The idea was for a true p2p (peer to peer) network, but they failed to remember that in a true peer to peer network every single bloody peer has to talk to every other peer in order to achieve any useful results. So this means if you want to do a search on X, you've got to send that search request to every bloody machine on the network (gnutella does it in a web-like-fashion, where you connect to a certain number of hosts, they each connect to a few more, etc. I mean web as in spider web, not as in www.). This means that if 100 hosts connect up, and each does a query, you have 10000 queries (well, not quite, but you get the idea) ripping through the network at once. Not only that but machines are constantly doing queries back and forth to determine latency and to check on availability and everything else, connecting and reconnecting to other machines... it gets ugly.

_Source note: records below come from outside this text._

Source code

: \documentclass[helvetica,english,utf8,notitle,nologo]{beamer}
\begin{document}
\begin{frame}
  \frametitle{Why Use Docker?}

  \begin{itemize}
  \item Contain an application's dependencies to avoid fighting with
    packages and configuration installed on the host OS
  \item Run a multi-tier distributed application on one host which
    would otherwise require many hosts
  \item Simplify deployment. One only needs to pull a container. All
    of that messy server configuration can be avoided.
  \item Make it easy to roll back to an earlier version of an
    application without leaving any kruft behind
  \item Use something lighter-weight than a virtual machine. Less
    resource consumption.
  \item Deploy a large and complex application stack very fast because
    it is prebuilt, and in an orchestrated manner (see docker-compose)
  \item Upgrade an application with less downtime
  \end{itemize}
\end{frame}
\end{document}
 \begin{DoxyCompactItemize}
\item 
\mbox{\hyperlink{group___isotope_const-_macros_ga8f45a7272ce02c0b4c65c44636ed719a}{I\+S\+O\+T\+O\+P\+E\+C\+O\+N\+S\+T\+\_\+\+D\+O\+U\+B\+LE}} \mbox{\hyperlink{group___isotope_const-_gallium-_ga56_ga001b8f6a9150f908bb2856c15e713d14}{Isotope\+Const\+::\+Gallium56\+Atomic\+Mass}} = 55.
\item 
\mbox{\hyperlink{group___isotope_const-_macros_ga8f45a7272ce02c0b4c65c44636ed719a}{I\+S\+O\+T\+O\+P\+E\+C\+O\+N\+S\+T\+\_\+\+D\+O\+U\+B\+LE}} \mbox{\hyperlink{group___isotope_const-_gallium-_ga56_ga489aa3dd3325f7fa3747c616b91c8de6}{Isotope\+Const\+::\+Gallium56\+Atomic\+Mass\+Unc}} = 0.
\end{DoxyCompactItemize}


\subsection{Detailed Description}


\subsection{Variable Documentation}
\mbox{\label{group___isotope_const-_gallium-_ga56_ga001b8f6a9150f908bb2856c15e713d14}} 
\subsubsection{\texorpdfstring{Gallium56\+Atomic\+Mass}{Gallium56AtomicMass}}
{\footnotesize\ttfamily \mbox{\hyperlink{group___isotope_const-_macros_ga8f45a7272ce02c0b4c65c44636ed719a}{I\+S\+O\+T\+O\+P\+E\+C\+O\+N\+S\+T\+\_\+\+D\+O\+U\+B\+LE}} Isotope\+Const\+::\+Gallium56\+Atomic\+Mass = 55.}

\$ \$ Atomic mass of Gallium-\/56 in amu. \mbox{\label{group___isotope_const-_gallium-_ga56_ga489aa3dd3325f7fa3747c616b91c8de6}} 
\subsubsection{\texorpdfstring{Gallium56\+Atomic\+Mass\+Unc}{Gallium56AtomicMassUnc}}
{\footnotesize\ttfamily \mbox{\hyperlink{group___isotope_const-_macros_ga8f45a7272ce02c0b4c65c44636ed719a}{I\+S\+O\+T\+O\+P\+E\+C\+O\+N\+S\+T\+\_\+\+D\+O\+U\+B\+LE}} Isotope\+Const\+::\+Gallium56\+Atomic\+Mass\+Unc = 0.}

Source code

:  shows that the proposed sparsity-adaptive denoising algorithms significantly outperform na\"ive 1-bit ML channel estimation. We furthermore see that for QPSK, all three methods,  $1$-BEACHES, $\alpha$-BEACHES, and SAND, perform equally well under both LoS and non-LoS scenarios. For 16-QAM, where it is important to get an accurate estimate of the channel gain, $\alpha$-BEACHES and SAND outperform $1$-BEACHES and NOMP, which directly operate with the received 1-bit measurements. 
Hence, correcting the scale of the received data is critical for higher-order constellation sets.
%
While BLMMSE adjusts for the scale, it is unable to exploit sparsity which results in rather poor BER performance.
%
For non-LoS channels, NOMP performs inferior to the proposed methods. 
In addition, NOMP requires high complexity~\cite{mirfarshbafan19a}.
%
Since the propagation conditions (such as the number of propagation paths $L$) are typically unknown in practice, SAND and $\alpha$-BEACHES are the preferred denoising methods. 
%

It _should_ have happened in a more hierarchical fashion - you have, say, 4-5 tiers of servers, each fanning out to several below it and caching the results from the servers under it. There should be a more intelligent routing mechanism to determine the optimal path to a given host, and to determine the best host to download from (preferably the one with the combination of the fewest current downloads, closest path in the network, highest available bandwidth, etc.). I'm not saying I could design the protocol myself - I couldn't - but they really could have done better than they did.
I know they're constantly working on it and trying to improve it, but I wish they'd hurry. :P
There are now peers called "reflectors" out there that basically perform a similar function to what I discussed - they sit out there and "front" for several peers in the network, routing all requests through them and answering all of the requests. This helps cut down on that whole exponential growth bit. Still, it should be a concept that was designed in from the start and should be executed a little more gracefully. A random person should not be ABLE to connect to another random peer in the main network; there should be a form of authentication. I like the way Advogato's certification system works; a similar idea except for hosts would work nicely I think - i.e. you have "root" servers (excuse me from borrowing from DNS terminology) and they each branch out to 2nd level servers and down to 3rd level, etc., and each server can certify other servers as being at certain levels. You can connect at your certification level or lower - and you can only connect to peers which are one level above you or lower - which means random people just joining are guaranteed to be on the bottom of the totem pole, and they have to 'earn' their way up.
I like that.
The more I think about it, the more ideas I get about ways to improve efficiency along the network and such. Kinda nifty. I just wish the original protocol designers had done this sort of brainstorming. Sigh.